• RECORD SET
------------------------------
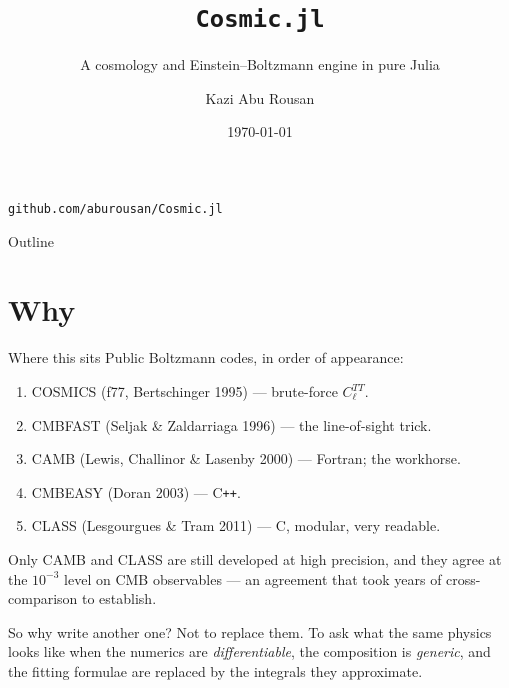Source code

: \documentclass[10pt,aspectratio=43]{beamer}
\title[Cosmic.jl]{\texttt{Cosmic.jl}}
\subtitle{A cosmology and Einstein--Boltzmann engine in pure Julia}
\author{Kazi Abu Rousan}
\date{\today}
\newcommand{\cl}{C_\ell}
\begin{document}
{
\begin{frame}[plain]
  \titlepage
  \begin{center}
    \small\textcolor{cdeep}{\texttt{github.com/aburousan/Cosmic.jl}}
  \end{center}
\end{frame}}

\begin{frame}{Outline}
  \tableofcontents
\end{frame}

\section{Why}

\begin{frame}{Where this sits}
  Public Boltzmann codes, in order of appearance:
  \begin{enumerate}
    \item \textcolor{cdeep}{COSMICS} (f77, Bertschinger 1995) --- brute-force $\cl^{TT}$.
    \item \textcolor{cdeep}{CMBFAST} (Seljak \& Zaldarriaga 1996) --- the line-of-sight trick.
    \item \textcolor{cdeep}{CAMB} (Lewis, Challinor \& Lasenby 2000) --- Fortran; the workhorse.
    \item \textcolor{cdeep}{CMBEASY} (Doran 2003) --- C\texttt{++}.
    \item \textcolor{cdeep}{CLASS} (Lesgourgues \& Tram 2011) --- C, modular, very readable.
  \end{enumerate}
  \vfill
  Only CAMB and CLASS are still developed at high precision, and they agree at
  the $10^{-3}$ level on CMB observables --- an agreement that took years of
  cross-comparison to establish.
  \vfill
  \begin{block}{So why write another one?}
    Not to replace them. To ask what the same physics looks like when the
    numerics are \emph{differentiable}, the composition is \emph{generic}, and
    the fitting formulae are replaced by the integrals they approximate.
  \end{block}
\end{frame}
\end{document}

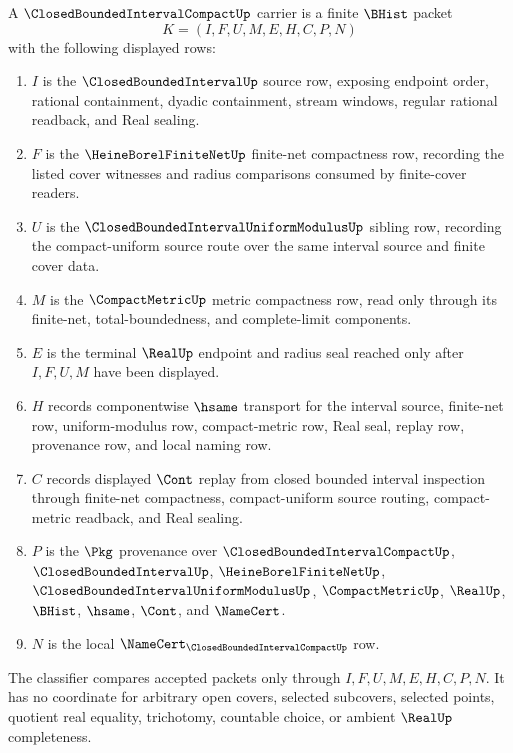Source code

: \begin{definition}
\label{def:closed-bounded-interval-compact-carrier}
A $\ClosedBoundedIntervalCompactUp$ carrier is a finite $\BHist$ packet
$$
K=(I,F,U,M,E,H,C,P,N)
$$
with the following displayed rows:
\begin{enumerate}
\item $I$ is the $\ClosedBoundedIntervalUp$ source row, exposing endpoint order, rational containment, dyadic containment, stream windows, regular rational readback, and Real sealing.
\item $F$ is the $\HeineBorelFiniteNetUp$ finite-net compactness row, recording the listed cover witnesses and radius comparisons consumed by finite-cover readers.
\item $U$ is the $\ClosedBoundedIntervalUniformModulusUp$ sibling row, recording the compact-uniform source route over the same interval source and finite cover data.
\item $M$ is the $\CompactMetricUp$ metric compactness row, read only through its finite-net, total-boundedness, and complete-limit components.
\item $E$ is the terminal $\RealUp$ endpoint and radius seal reached only after $I,F,U,M$ have been displayed.
\item $H$ records componentwise $\hsame$ transport for the interval source, finite-net row, uniform-modulus row, compact-metric row, Real seal, replay row, provenance row, and local naming row.
\item $C$ records displayed $\Cont$ replay from closed bounded interval inspection through finite-net compactness, compact-uniform source routing, compact-metric readback, and Real sealing.
\item $P$ is the $\Pkg$ provenance over $\ClosedBoundedIntervalCompactUp$, $\ClosedBoundedIntervalUp$, $\HeineBorelFiniteNetUp$, $\ClosedBoundedIntervalUniformModulusUp$, $\CompactMetricUp$, $\RealUp$, $\BHist$, $\hsame$, $\Cont$, and $\NameCert$.
\item $N$ is the local $\NameCert_{\ClosedBoundedIntervalCompactUp}$ row.
\end{enumerate}
The classifier compares accepted packets only through $I,F,U,M,E,H,C,P,N$. It has no coordinate for arbitrary open covers, selected subcovers, selected points, quotient real equality, trichotomy, countable choice, or ambient $\RealUp$ completeness.
\end{definition}

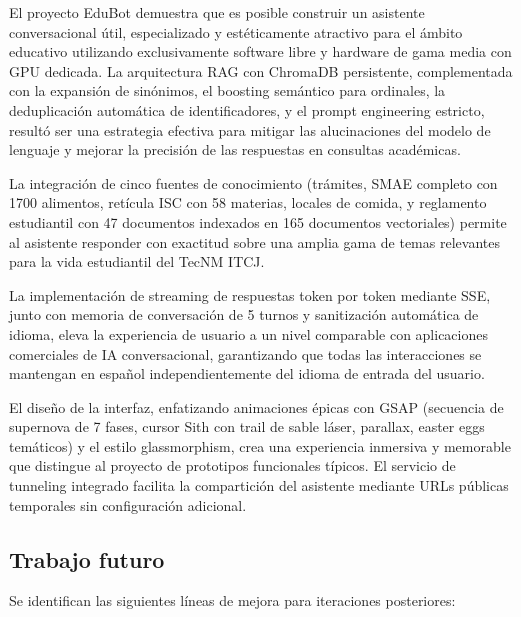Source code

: El proyecto EduBot demuestra que es posible construir un asistente conversacional útil, especializado y estéticamente atractivo para el ámbito educativo utilizando exclusivamente software libre y hardware de gama media con GPU dedicada. La arquitectura RAG con ChromaDB persistente, complementada con la expansión de sinónimos, el boosting semántico para ordinales, la deduplicación automática de identificadores, y el prompt engineering estricto, resultó ser una estrategia efectiva para mitigar las alucinaciones del modelo de lenguaje y mejorar la precisión de las respuestas en consultas académicas.

La integración de cinco fuentes de conocimiento (trámites, SMAE completo con 1700 alimentos, retícula ISC con 58 materias, locales de comida, y reglamento estudiantil con 47 documentos indexados en 165 documentos vectoriales) permite al asistente responder con exactitud sobre una amplia gama de temas relevantes para la vida estudiantil del TecNM ITCJ.

La implementación de streaming de respuestas token por token mediante SSE, junto con memoria de conversación de 5 turnos y sanitización automática de idioma, eleva la experiencia de usuario a un nivel comparable con aplicaciones comerciales de IA conversacional, garantizando que todas las interacciones se mantengan en español independientemente del idioma de entrada del usuario.

El diseño de la interfaz, enfatizando animaciones épicas con GSAP (secuencia de supernova de 7 fases, cursor Sith con trail de sable láser, parallax, easter eggs temáticos) y el estilo glassmorphism, crea una experiencia inmersiva y memorable que distingue al proyecto de prototipos funcionales típicos. El servicio de tunneling integrado facilita la compartición del asistente mediante URLs públicas temporales sin configuración adicional.

\subsection{Trabajo futuro}

Se identifican las siguientes líneas de mejora para iteraciones posteriores:

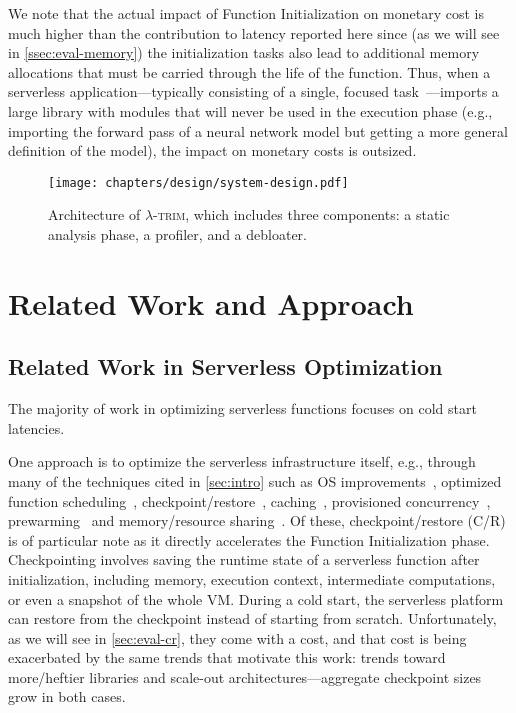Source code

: \documentclass[sigplan,screen]{acmart}
\newcommand{\sys}{\textsc{\ensuremath{\lambda}-trim}\xspace}
\begin{document}
We note that the actual impact of Function Initialization on monetary cost is much higher than the contribution to latency reported here since (as we will see in \cref{ssec:eval-memory}) the initialization tasks also lead to additional memory allocations that must be carried through the life of the function.
Thus, when a serverless application---typically consisting of a single, focused task~\cite{serverless-app-dev2021}---imports a large library with modules that will never be used in the execution phase (e.g., importing the forward pass of a neural network model but getting a more general definition of the model), the impact on monetary costs is outsized.

\begin{figure}[t]
  \centering
\texttt{[image: chapters/design/system-design.pdf]}
  \caption{Architecture of \sys, which includes three components: a static analysis phase, a profiler, and a debloater.}
  \label{fig:system-design}
\end{figure}





 
  
\section{Related Work and Approach}

\subsection{Related Work in Serverless Optimization}
\label{sec:related-coldstarts}



The majority of work in optimizing serverless functions focuses on cold start latencies.

One approach is to optimize the serverless infrastructure itself, e.g., through many of the techniques cited in \cref{sec:intro} such as OS improvements~\cite{firecracker2020, catalyzer2020, faasnap2022}, optimized function scheduling~\cite{caerus2021, LCS2023, wild2020, sustainableServerless24,kraken2021}, checkpoint/restore~\cite{catalyzer2020, prebaking2020}, caching~\cite{faascache2021,SCache23,rainbowcake, containerLoading2023}, provisioned concurrency~\cite{provisionedConcurrency}, prewarming~\cite{icebreaker22,wild2020} and memory/resource sharing~\cite{medes22, tetris2022, containerSharing2022}.
Of these, checkpoint/restore (C/R) is of particular note as it directly accelerates the Function Initialization phase.
Checkpointing involves saving the runtime state of a serverless function after initialization, including memory, execution context, intermediate computations, or even a snapshot of the whole VM. 
During a cold start, the serverless platform can restore from the checkpoint instead of starting from scratch.
Unfortunately, as we will see in \cref{sec:eval-cr}, they come with a cost, and that cost is being exacerbated by the same trends that motivate this work: trends toward more/heftier libraries and scale-out architectures---aggregate checkpoint sizes grow in both cases.
\end{document}
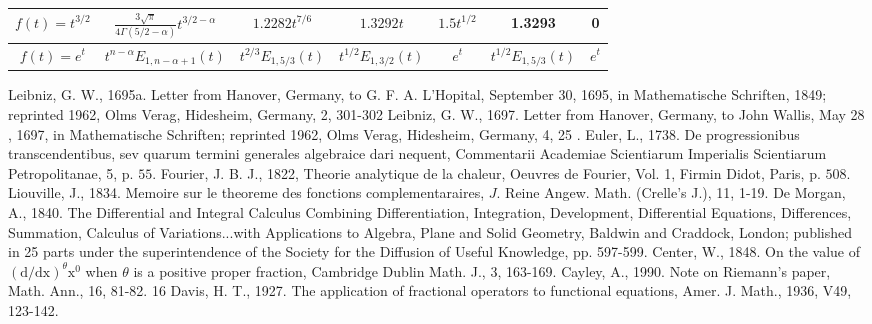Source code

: \documentclass[a4paper,14pt,oneside]{book}
\theoremstyle{plain}
\theoremstyle{definition}
\theoremstyle{remark}
\begin{document}
\begin{landscape}
\begin{center}
{\begin{tabular}{|c|c|c|c|c|c|c|}
      \hline
      $ f(t)=t^{3/2} $ & $\frac{3\sqrt{\pi}}{4\Gamma (5/2 - \alpha)} t^{3/2 -\alpha}$ & $1.2282 t^{7/6}$& $1.3292 t$ & $1.5t^{1/2}$ & 1.3293 & 0 \\
      \hline
      $ f(t)=e^{t} $ &$t^{n-\alpha} E_{1, n-\alpha+1} (t)$ & $t^{2/3} E_{1,5/3} (t)$ & $t^{1/2} E_{1,3/2} (t)$  & $e^{t}$ & $t^{1/2} E_{1,5/3}(t)$ & $e^{t}$\\
      \hline
        \end{tabular}}
        \end{center}
        \end{landscape}
    
    \thispagestyle{plain}
    
    \newpage
         \begin{center}
\justify
\Large{
\begin{thebibliography}{99} 
Leibniz, G. W., 1695a. Letter from Hanover, Germany, to G. F. A. L'Hopital,
September 30, 1695, in Mathematische Schriften, 1849; reprinted 1962, Olms Verag,
Hidesheim, Germany, 2, 301-302
Leibniz, G. W., 1697. Letter from Hanover, Germany, to John Wallis, May 28 , 1697, in Mathematische Schriften; reprinted 1962, Olms Verag, Hidesheim,
Germany, 4, 25 .
Euler, L., 1738. De progressionibus transcendentibus, sev quarum termini generales algebraice dari nequent, Commentarii Academiae Scientiarum Imperialis
Scientiarum Petropolitanae, 5, p. $55 .$
Fourier, J. B. J., 1822, Theorie analytique de la chaleur, Oeuvres de Fourier, Vol. 1, Firmin Didot, Paris, p. $508 .$
Liouville, J., 1834. Memoire sur le theoreme des fonctions complementaraires, $J$. Reine Angew. Math. (Crelle's J.), 11, 1-19.
 De Morgan, A., 1840. The Differential and Integral Calculus Combining Differentiation, Integration, Development, Differential Equations, Differences, Summation, Calculus of Variations...with Applications to Algebra, Plane and Solid Geometry, Baldwin and Craddock, London; published in 25 parts under the superintendence of the Society for the Diffusion of Useful Knowledge, pp. 597-599. 
 Center, W., 1848. On the value of $(\mathrm{d} / \mathrm{dx})^{\theta} \mathrm{x}^{0}$ when $\theta$ is a positive proper fraction, Cambridge Dublin Math. J., 3, 163-169.
 Cayley, A., 1990. Note on Riemann's paper, Math. Ann., 16, 81-82.
16
 Davis, H. T., 1927. The application of fractional operators to functional equations, Amer. J. Math., 1936, V49, 123-142.

\end{thebibliography}}
\end{center}
\end{document}
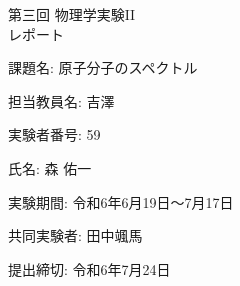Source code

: \begin{titlepage}
  \centering
  \vspace*{4cm}
  \Huge{第三回 物理学実験II\\レポート}
  
  \vspace*{1cm}
  \large{課題名: 原子分子のスペクトル}
  
  \vspace*{0.1cm}
  \large{担当教員名: 吉澤}

  \vspace*{0.5cm}
  \large{実験者番号: 59}

  \vspace{0.1cm}
  \large{氏名: 森 佑一}

  \vspace*{0.1cm}
  \large{実験期間: 令和6年6月19日〜7月17日}

  \vspace{0.5cm}
  \large{共同実験者: 田中颯馬}
  
  \vspace{0.1cm}
  \large{提出締切: 令和6年7月24日}
  \centering
\end{titlepage}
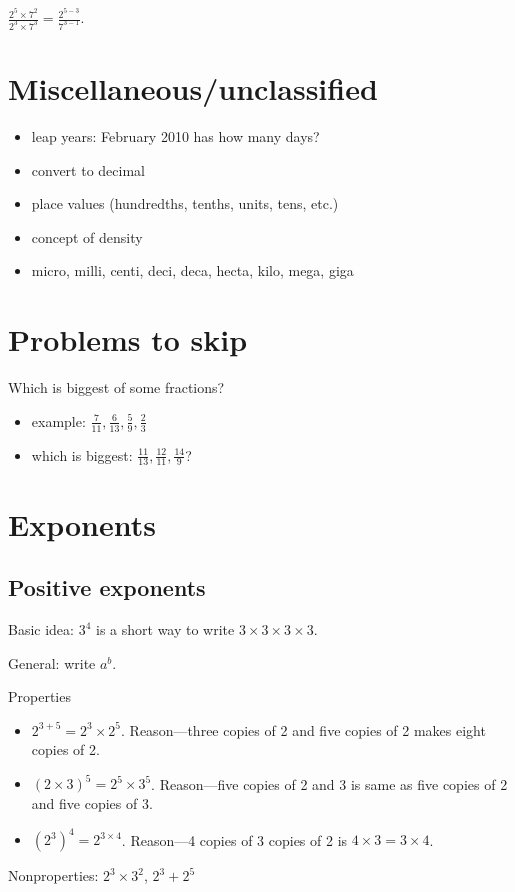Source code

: \documentclass[fullpage,twocolumn]{article}
\begin{document}
$\frac{2^5 \times 7^2}{2^3 \times 7^3} = \frac{2^{5-3}}{7^{3-1}}$.

\section{Miscellaneous/unclassified}
\begin{itemize}
\item leap years: February  2010 has how many days?
\item convert to decimal
\item place values (hundredths, tenths, units, tens, etc.)
\item concept of density
\item micro, milli, centi, deci, deca, hecta, kilo, mega, giga
\end{itemize}



\section{Problems to skip}
Which is biggest of some fractions?
\begin{itemize}
\item example: $\frac{7}{11}, \frac{6}{13}, \frac{5}{9}, \frac{2}{3}$
\item which is biggest: $\frac{11}{13}, \frac{12}{11}, \frac{14}{9}$?
\end{itemize}


\section{Exponents}
\subsection*{Positive exponents}

Basic idea: $3^4$ is a short way to write $3 \times 3 \times 3 \times 3$.

General: write $a^b$.

Properties
\begin{itemize}
\item $2^{3+5} = 2^3 \times 2^5$. Reason---three copies of 2 and five copies of 2 makes eight copies of 2.
\item $(2 \times 3)^5 = 2^5 \times 3^5$. Reason---five copies of 2 and 3 is same as five copies of 2 and five copies of 3.
\item $(2^3)^4 = 2^{3 \times 4}$. Reason---4 copies of 3 copies of 2 is $4 \times 3 = 3 \times 4$.
\end{itemize}
Nonproperties: $2^3 \times 3^2$, $2^3 + 2^5$
\end{document}
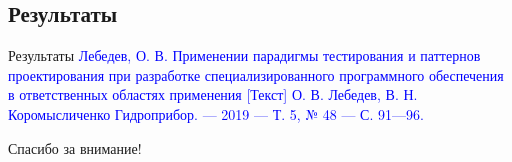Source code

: \subsection{Результаты}
\begin{frame}{Результаты}
    \textcolor{blue}{\tiny Лебедев, О. В. Применении парадигмы тестирования и паттернов проектирования при разработке специализированного программного
    обеспечения в ответственных областях применения [Текст] \/ О. В. Лебедев,
    В. Н. Коромысличенко \/\/ Гидроприбор. — 2019 — Т. 5, № 48 — С. 91—96.}
    \begin{figure}[h]
        \centering
    \end{figure}
\end{frame}


\begin{frame} %
    \begin{center}
        \Huge
        Спасибо за внимание!
    \end{center}
\end{frame}
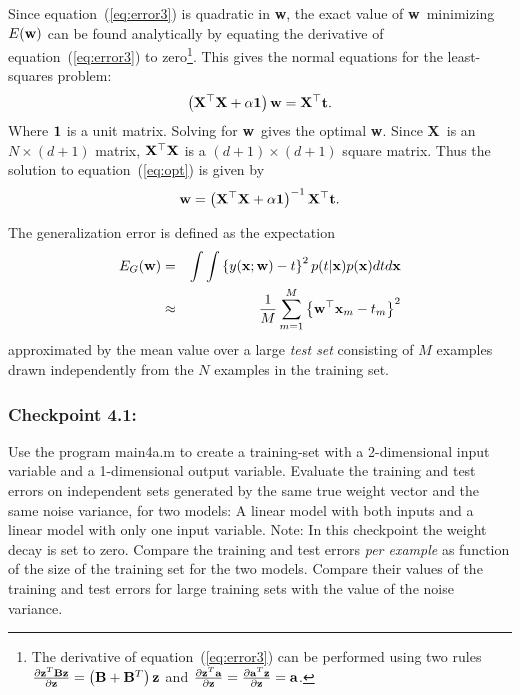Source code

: \documentclass[times,12pt]{article}    %
\def\x{{\bf x}}
\def\X{{\bf X}}
\def\w{{\bf w}}
\def\t{{\bf t}}
\def\z{{\bf z}}
\begin{document}
Since equation~(\ref{eq:error3}) is quadratic in \w, the exact value
of \w\ minimizing $E(\w)$ can be found analytically by equating the
derivative of equation~(\ref{eq:error3}) to zero\footnote{The derivative of equation~(\ref{eq:error3}) can be performed using two rules $\frac{{\partial {\z}^T {\bf Bz}}}{{\partial {\z}}} = \left( {{\bf B} + {\bf B}^T } \right){\z}
$ and $\frac{{\partial {\z}^T {\bf a}}}{{\partial {\z}}} = \frac{{\partial {\bf a}^T {\z}}}{{\partial {\z}}} =  {\bf a}$.}. This gives the
normal equations for the least-squares problem:
\begin{equation}
  \label{eq:opt}
  \left(\X^\top \X + \alpha {\bf 1}\right) \w = \X^\top \t.
\end{equation}
Where ${\bf 1}$ is a unit matrix. Solving for \w\ gives the optimal \w.
Since \X\ is an $N\times (d+1)$ matrix, $\X^\top \X$ is a $(d+1)\times
(d+1)$ square matrix. Thus the solution to equation~(\ref{eq:opt}) is
given by
\begin{equation}
  \label{eq:sol}
  \w = \left(\X^\top \X +\alpha {\bf 1}\right)^{-1} \X^\top \t.
\end{equation}

The generalization error is defined as the expectation
\begin{eqnarray}
  \label{eq:gen1}
  E_G(\w) &=& \int\int \left\{ y(\x;\w)-t \right\}^2 p(t|\x)p(\x)dtd\x\\
  \label{eq:gen2}
       &\approx&  \frac{1}{M} \sum_{m=1}^M \left\{ \w^\top\x_m -t_m  \right\}^2
\end{eqnarray}
approximated by the mean value over a large {\it test set} consisting of $M$ examples
drawn independently from the $N$ examples in the training set.


\subsubsection*{Checkpoint 4.1:}
Use the program {\sf main4a.m} to create a training-set with a
2-dimensional input variable and a 1-dimensional output
variable. Evaluate the training and test errors on independent sets generated by the
same true weight vector and the same noise variance, for two models: A linear model with both inputs and a linear model with only one input
 variable. Note: In this checkpoint the weight decay is set
to zero. Compare the training and test errors {\it per example}
as function of the size of the training set for the two models. Compare their values of the training and test
errors for large training sets with the value of the noise variance.
\end{document}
------------------------------
• GOAL OF THE EXERCISE
Starting from the first line of the entries above, print each line exactly until the line containing "finite cover data." has been printed, and skip the pictures.

• OUTPUT OF THE EXERCISE
Source code

: \documentclass[10pt,aspectratio=43]{beamer}
\title[Cosmic.jl]{\texttt{Cosmic.jl}}
\subtitle{A cosmology and Einstein--Boltzmann engine in pure Julia}
\author{Kazi Abu Rousan}
\date{\today}
\newcommand{\cl}{C_\ell}
\begin{document}
{
\begin{frame}[plain]
  \titlepage
  \begin{center}
    \small\textcolor{cdeep}{\texttt{github.com/aburousan/Cosmic.jl}}
  \end{center}
\end{frame}}

\begin{frame}{Outline}
  \tableofcontents
\end{frame}

\section{Why}

\begin{frame}{Where this sits}
  Public Boltzmann codes, in order of appearance:
  \begin{enumerate}
    \item \textcolor{cdeep}{COSMICS} (f77, Bertschinger 1995) --- brute-force $\cl^{TT}$.
    \item \textcolor{cdeep}{CMBFAST} (Seljak \& Zaldarriaga 1996) --- the line-of-sight trick.
    \item \textcolor{cdeep}{CAMB} (Lewis, Challinor \& Lasenby 2000) --- Fortran; the workhorse.
    \item \textcolor{cdeep}{CMBEASY} (Doran 2003) --- C\texttt{++}.
    \item \textcolor{cdeep}{CLASS} (Lesgourgues \& Tram 2011) --- C, modular, very readable.
  \end{enumerate}
  \vfill
  Only CAMB and CLASS are still developed at high precision, and they agree at
  the $10^{-3}$ level on CMB observables --- an agreement that took years of
  cross-comparison to establish.
  \vfill
  \begin{block}{So why write another one?}
    Not to replace them. To ask what the same physics looks like when the
    numerics are \emph{differentiable}, the composition is \emph{generic}, and
    the fitting formulae are replaced by the integrals they approximate.
  \end{block}
\end{frame}
\end{document}

Source code

: \begin{definition}
\label{def:closed-bounded-interval-compact-carrier}
A $\ClosedBoundedIntervalCompactUp$ carrier is a finite $\BHist$ packet
$$
K=(I,F,U,M,E,H,C,P,N)
$$
with the following displayed rows:
\begin{enumerate}
\item $I$ is the $\ClosedBoundedIntervalUp$ source row, exposing endpoint order, rational containment, dyadic containment, stream windows, regular rational readback, and Real sealing.
\item $F$ is the $\HeineBorelFiniteNetUp$ finite-net compactness row, recording the listed cover witnesses and radius comparisons consumed by finite-cover readers.
\item $U$ is the $\ClosedBoundedIntervalUniformModulusUp$ sibling row, recording the compact-uniform source route over the same interval source and finite cover data.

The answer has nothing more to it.